The Spherical Harmonics form a complete set of functions on the sphere $S^2$, so that any function of $f: S^2\to \mathbb{R}$ can be written uniquely as
$$f(\theta,\phi)=\sum_{l=0}^\infty \sum_{m=-l}^{l}a_{lm}Y^m_l(\theta,\phi).$$
If we use spherical coordinates in $\mathbb{R}^3$, those functions $\{Y^m_l\}$ are eigenfunctions of the angular momentum operators $L^2$ and $L_z$ which do not depend the radial coordinate $r$. Now since the eigenvalue equations
$$L^2Y^m_l=l(l+1)\hbar^2Y^m_l \\ L_zY^m_l = m\hbar Y^m_l$$
have a unique solution to within a constant factor and since if we search for general solutions $\psi_{l,m} \in L^2(\mathbb{R}^3)$ which depend on the $r$ coordinate, the $r$ coordinate behaves just like a parameter, we know that $\psi_{l,m}$ must be a constant times $Y^m_l$. Now, because $r$ is just a parameter this constant is really a function of $r$, that is, we have
$$\psi_{l,m}(r,\theta,\phi)=f(r)Y^m_l(\theta,\phi).$$
This is the general form of the solutions to that eigenvalue equations. Now, how does one build, from that, a complete set of functions in $L^2(\mathbb{R}^3)$?
In the Quantum Mechanics book I'm reading, the author introduces another index $k$ and calls the functions of the complete set $\psi_{k,l,m}$ so that they have the form
$$\psi_{k,l,m}(r,\theta,\phi)=R_{k,l,m}(r)Y^m_l(\theta,\phi),$$
because we want them to be eigenfunctions of $L^2$ and $L_z$. Then one proves that $R_{k,l,m}=R_{k,l,m\pm 1}$. But why does one need another index? Why don't we just pick the functions $\psi_{l,m}$ and write them in the form $\psi_{l,m}(r,\theta,\phi)=f_{l,m}(r)Y^m_l(\theta,\phi)$?
In summary, how starting from the complete set of functions on the sphere $\{Y^m_l\}$ does one build a complete set of functions in $\mathbb{R}^3$?
EDIT: I think I've found a way to do this. It is basically as presented in one Quantum Mechanics book: we consider instead of the whole $L^2(\mathbb{R}^3)$, the subspaces $\mathcal{E}(l,m)$. Those subspsaces are characterized by the fact that if $\psi\in \mathcal{E}(l,m)$ then $L^2\psi=l(l+1)\hbar^2\psi$ and $L_z\psi = m\hbar\psi$.
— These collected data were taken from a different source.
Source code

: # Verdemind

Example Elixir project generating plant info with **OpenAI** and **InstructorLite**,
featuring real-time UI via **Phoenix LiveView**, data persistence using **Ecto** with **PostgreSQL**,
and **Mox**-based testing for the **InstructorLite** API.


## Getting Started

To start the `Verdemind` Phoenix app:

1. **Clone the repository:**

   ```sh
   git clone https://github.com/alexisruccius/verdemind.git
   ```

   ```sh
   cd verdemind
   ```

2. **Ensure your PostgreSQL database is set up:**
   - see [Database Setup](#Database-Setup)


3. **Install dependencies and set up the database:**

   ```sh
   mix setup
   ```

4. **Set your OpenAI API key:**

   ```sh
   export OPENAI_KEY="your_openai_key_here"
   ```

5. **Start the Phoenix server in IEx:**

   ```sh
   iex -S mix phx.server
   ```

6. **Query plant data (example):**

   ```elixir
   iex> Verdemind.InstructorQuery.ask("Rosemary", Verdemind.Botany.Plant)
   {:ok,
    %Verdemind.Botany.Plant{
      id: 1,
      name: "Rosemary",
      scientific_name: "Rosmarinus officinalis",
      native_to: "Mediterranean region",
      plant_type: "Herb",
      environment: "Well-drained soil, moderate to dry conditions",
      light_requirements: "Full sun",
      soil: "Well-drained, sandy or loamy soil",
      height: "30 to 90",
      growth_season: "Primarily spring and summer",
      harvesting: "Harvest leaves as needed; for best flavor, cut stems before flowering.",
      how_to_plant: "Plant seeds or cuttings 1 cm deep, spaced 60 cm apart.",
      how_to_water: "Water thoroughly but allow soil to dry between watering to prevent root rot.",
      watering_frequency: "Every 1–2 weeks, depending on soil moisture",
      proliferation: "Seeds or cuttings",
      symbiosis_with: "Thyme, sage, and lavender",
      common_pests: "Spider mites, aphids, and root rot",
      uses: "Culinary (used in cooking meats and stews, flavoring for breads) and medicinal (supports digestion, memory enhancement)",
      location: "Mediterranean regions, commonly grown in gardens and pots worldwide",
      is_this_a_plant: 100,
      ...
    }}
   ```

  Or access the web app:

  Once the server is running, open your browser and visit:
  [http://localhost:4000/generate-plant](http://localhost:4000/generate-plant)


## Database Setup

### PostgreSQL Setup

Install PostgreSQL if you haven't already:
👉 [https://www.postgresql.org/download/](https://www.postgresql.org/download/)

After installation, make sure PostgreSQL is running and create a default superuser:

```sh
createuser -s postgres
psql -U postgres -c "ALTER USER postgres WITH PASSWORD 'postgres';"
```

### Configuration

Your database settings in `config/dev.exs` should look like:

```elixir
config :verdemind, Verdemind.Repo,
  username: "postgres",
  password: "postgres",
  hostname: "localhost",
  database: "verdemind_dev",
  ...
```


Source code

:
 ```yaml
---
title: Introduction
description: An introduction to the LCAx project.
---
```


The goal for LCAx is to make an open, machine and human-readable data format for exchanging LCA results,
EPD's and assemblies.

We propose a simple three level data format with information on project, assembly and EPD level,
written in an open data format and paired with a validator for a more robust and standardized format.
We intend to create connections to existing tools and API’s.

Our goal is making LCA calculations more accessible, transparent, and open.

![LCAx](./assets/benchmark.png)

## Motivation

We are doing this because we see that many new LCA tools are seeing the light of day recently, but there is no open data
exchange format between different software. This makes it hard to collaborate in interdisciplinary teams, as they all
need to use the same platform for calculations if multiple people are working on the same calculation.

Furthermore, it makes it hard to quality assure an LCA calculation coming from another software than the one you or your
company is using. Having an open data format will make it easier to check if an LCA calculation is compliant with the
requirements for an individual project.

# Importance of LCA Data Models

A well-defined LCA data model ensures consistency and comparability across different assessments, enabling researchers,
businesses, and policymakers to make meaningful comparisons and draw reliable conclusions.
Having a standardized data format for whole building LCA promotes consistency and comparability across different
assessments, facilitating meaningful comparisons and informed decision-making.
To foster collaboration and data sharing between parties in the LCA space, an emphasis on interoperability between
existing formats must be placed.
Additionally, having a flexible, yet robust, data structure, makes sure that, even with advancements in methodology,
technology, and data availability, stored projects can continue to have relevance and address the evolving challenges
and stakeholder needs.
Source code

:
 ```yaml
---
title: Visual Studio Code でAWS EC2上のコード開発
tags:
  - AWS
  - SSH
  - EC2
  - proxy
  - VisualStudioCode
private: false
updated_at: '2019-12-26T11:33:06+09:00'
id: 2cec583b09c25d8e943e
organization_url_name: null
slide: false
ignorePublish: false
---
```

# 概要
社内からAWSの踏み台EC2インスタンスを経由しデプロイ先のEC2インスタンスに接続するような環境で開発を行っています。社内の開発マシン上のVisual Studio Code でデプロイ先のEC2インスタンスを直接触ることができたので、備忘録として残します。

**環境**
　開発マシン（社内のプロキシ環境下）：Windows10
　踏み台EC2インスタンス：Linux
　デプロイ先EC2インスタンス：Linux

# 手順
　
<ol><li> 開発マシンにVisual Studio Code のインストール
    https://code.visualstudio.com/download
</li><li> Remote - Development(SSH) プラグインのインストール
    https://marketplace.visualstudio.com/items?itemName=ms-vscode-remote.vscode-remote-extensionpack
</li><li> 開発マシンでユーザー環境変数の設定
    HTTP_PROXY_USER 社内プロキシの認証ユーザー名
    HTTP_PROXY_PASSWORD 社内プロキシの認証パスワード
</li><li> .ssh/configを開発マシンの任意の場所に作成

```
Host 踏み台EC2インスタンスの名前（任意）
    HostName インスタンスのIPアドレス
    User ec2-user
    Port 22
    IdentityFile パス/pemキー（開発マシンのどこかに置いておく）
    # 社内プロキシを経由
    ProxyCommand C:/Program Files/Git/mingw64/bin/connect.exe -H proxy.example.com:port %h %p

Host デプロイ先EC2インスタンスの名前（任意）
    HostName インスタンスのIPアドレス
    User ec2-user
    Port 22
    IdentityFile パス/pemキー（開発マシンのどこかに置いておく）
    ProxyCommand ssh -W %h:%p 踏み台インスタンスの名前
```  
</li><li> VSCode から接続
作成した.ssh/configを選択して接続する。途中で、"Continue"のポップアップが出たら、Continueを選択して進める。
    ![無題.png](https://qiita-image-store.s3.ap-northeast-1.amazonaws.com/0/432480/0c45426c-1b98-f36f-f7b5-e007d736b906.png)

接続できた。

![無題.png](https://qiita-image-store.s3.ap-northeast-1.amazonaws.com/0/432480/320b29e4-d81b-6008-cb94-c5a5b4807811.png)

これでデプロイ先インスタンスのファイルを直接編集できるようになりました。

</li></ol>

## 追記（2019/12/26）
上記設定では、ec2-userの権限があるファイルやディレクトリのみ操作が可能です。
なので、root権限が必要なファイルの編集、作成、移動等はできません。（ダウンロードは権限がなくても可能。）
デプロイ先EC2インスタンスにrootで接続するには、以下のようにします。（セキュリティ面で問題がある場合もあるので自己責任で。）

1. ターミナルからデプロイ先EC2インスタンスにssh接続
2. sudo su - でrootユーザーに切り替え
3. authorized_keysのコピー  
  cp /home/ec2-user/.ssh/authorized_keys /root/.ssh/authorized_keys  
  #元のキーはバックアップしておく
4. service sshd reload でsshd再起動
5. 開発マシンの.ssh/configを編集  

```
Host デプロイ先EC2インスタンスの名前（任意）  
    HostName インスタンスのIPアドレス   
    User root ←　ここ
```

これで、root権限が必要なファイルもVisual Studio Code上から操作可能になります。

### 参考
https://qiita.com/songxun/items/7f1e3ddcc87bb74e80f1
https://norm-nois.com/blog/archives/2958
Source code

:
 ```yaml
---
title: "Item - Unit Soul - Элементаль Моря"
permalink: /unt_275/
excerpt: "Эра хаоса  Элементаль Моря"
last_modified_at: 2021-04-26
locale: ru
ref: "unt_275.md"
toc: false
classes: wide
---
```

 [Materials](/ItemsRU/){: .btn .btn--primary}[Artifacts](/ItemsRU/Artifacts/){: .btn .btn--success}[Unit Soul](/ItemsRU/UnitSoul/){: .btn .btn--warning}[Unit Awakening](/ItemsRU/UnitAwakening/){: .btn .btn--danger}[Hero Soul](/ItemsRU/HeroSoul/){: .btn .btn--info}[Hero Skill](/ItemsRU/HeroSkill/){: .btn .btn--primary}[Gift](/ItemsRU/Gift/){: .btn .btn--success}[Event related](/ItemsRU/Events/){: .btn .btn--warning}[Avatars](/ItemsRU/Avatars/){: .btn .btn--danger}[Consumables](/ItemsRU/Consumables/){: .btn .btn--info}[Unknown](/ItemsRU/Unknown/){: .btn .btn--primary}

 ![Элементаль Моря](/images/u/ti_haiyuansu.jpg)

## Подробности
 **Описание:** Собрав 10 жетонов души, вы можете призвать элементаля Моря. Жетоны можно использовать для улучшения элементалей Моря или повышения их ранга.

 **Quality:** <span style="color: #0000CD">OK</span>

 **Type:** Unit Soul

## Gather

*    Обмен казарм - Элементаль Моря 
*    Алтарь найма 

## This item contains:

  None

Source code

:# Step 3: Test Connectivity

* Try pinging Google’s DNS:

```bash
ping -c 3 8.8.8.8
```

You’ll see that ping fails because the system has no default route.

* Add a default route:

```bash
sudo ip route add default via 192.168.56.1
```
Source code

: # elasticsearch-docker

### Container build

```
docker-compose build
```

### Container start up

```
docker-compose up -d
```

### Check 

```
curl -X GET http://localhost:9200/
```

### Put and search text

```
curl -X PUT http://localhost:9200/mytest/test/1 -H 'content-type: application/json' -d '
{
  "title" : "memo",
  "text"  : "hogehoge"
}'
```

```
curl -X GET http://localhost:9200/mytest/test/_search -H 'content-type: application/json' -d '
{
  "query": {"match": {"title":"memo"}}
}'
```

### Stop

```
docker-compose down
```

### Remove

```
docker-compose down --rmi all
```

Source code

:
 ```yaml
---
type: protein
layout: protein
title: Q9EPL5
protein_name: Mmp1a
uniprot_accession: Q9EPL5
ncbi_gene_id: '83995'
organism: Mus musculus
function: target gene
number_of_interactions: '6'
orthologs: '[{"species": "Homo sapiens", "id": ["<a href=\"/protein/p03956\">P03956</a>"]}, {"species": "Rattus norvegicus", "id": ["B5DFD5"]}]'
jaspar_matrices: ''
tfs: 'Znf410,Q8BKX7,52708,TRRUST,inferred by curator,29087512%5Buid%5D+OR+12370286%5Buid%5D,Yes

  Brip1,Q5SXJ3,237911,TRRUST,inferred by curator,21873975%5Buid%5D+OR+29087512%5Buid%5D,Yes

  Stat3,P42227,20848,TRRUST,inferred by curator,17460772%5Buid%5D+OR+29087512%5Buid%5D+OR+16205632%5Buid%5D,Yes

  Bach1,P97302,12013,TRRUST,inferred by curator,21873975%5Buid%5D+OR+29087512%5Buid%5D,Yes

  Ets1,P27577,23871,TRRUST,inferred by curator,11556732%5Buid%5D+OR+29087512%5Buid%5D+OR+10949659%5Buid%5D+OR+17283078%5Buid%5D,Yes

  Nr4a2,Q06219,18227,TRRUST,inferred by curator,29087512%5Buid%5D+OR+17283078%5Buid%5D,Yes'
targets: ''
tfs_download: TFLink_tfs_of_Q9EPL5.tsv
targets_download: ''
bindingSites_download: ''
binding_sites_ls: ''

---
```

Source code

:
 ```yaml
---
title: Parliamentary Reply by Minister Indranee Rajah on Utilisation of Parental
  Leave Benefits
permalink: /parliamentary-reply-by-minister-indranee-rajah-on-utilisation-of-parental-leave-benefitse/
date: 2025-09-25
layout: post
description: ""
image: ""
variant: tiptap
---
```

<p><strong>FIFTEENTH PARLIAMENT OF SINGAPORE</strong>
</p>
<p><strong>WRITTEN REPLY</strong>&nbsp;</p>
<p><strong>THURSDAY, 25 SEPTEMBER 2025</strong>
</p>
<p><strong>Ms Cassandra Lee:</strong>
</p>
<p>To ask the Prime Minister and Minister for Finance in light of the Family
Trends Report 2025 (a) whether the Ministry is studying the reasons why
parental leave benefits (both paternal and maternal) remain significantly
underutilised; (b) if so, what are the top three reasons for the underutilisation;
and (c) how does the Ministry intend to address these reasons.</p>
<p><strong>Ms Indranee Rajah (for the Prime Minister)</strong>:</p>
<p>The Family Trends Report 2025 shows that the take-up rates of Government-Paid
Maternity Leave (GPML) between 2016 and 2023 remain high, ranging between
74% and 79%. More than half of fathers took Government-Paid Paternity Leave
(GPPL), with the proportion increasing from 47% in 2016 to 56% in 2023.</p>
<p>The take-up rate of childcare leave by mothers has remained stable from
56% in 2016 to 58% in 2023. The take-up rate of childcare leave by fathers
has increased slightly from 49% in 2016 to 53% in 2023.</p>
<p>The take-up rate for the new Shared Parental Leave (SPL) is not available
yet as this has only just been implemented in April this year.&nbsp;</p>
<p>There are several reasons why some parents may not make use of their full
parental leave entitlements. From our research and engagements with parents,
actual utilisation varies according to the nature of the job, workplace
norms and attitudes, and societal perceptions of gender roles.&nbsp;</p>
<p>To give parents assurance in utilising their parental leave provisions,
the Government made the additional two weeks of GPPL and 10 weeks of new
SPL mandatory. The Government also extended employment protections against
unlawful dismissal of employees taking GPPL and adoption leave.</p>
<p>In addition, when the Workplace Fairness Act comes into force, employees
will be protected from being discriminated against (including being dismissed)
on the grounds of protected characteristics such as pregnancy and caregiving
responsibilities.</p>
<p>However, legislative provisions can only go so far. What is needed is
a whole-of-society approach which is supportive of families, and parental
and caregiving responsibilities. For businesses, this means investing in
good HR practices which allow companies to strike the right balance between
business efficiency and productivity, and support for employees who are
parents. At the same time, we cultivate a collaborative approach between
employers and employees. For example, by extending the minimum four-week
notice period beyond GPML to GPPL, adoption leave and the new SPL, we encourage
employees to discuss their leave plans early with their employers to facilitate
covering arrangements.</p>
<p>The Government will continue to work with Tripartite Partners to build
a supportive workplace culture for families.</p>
In that case, we see that if $\psi\in \mathcal{E}(l,m)$ then by virtue of everything I said above, $\psi$ is necessarily of the form $\psi(r,\theta,\phi)=f(r)Y^m_l(\theta,\phi)$. Thus to identify $\psi$ we just need to give $f$. More than $Y^m_l$ are orthonormal with respect to the angular variables, so that if $\psi,\varphi\in \mathcal{E}(l,m)$ we have
$$(\psi,\varphi)=\int_0^\infty f^\ast(r)g(r)r^2dr,$$
in that case it seems we can identify $\mathcal{E}(l,m)$ with $L^2(\mathbb{R}_+)$ with inner product with weight $\rho(r)=r^2$ under the association $\psi\mapsto f$. Thus to get a basis of $\mathcal{E}(l,m)$ we must pick a basis of $L^2(\mathbb{R}_+)$, say $\{R_{k,l,m}\}$, where the índices $l,m$ just indicate that we are picking those to use as basis of the specific space $\mathcal{E}(l,m)$. Thus we have the basis $\{\psi_{k,l,m}\}$ on $\mathcal{E}(l,m)$ given by
$$\varphi_{k,l,m}(r,\theta,\phi)=R_{k,l,m}(r)Y^m_l(\theta,\phi)$$
After that we decompose $L^2(\mathbb{R}^3)$ as the direct sum
$$L^2(\mathbb{R}^3)=\bigoplus_{l=0}^\infty \bigoplus_{m=-l}^l \mathcal{E}(l,m)$$
Is that the idea?
The basic idea here is that we'd like to decompose every function in $g \in L^2(\mathbb R)$ into a 'radial' part $f$ an angular part $Y$. The first obstacle here is that functions from $\mathbb R^3$ aren't the same as functions from $[0,\infty) \times S^2$. Even if we identify them with each other (via polar coordinates), then it isn't clear that every funtion can be written in the desired way $g(r,\theta,\phi) = f(r)Y(\theta,\phi)$.
The way to solve this is the following: Introduce $\otimes$, the so-called tensor product of Hilbert spaces. For instance, $L^2(\mathbb R^+) \otimes L^2(S^2)$ is such a tensor product, and acutally a Hilbert space itself. It can be shown that this Hilbert space is isomorphic to $L^2(\mathbb R^+ \times S^2)$, so $$L^2(\mathbb R^+ \times S^2) \simeq L^2(\mathbb R^+) \otimes L^2(S^2).$$
For further references, have a look at section II.4 in Vol. 1. of Reed, Simon's Methods of modern mathematical physics.